■ ACTIVITY: The task calls for each line of the records below in which the word "Users" appears.

■ SUPPLIED ENTRIES:

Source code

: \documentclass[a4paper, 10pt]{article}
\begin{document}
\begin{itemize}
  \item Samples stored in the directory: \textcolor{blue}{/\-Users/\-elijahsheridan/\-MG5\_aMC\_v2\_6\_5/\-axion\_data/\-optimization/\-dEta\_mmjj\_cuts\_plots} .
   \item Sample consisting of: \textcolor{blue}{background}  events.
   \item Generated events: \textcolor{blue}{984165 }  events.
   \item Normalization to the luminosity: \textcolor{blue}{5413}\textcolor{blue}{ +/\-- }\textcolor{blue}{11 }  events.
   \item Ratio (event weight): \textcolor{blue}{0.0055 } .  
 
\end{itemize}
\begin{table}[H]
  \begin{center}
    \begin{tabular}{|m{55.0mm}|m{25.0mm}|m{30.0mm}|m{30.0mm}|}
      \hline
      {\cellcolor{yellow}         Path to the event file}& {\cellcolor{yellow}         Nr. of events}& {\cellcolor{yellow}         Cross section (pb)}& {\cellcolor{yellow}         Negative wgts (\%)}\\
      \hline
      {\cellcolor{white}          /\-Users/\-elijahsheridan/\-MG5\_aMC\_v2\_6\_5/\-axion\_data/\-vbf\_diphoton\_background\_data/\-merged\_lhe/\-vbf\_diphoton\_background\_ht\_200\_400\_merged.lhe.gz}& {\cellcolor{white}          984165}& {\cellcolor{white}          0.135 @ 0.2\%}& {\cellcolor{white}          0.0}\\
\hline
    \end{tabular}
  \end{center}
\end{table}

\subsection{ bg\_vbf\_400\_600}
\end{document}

■ OUTPUT FOR THIS TASK:
  \item Samples stored in the directory: \textcolor{blue}{/\-Users/\-elijahsheridan/\-MG5\_aMC\_v2\_6\_5/\-axion\_data/\-optimization/\-dEta\_mmjj\_cuts\_plots} .
      {\cellcolor{white}          /\-Users/\-elijahsheridan/\-MG5\_aMC\_v2\_6\_5/\-axion\_data/\-vbf\_diphoton\_background\_data/\-merged\_lhe/\-vbf\_diphoton\_background\_ht\_200\_400\_merged.lhe.gz}& {\cellcolor{white}          984165}& {\cellcolor{white}          0.135 @ 0.2\%}& {\cellcolor{white}          0.0}\\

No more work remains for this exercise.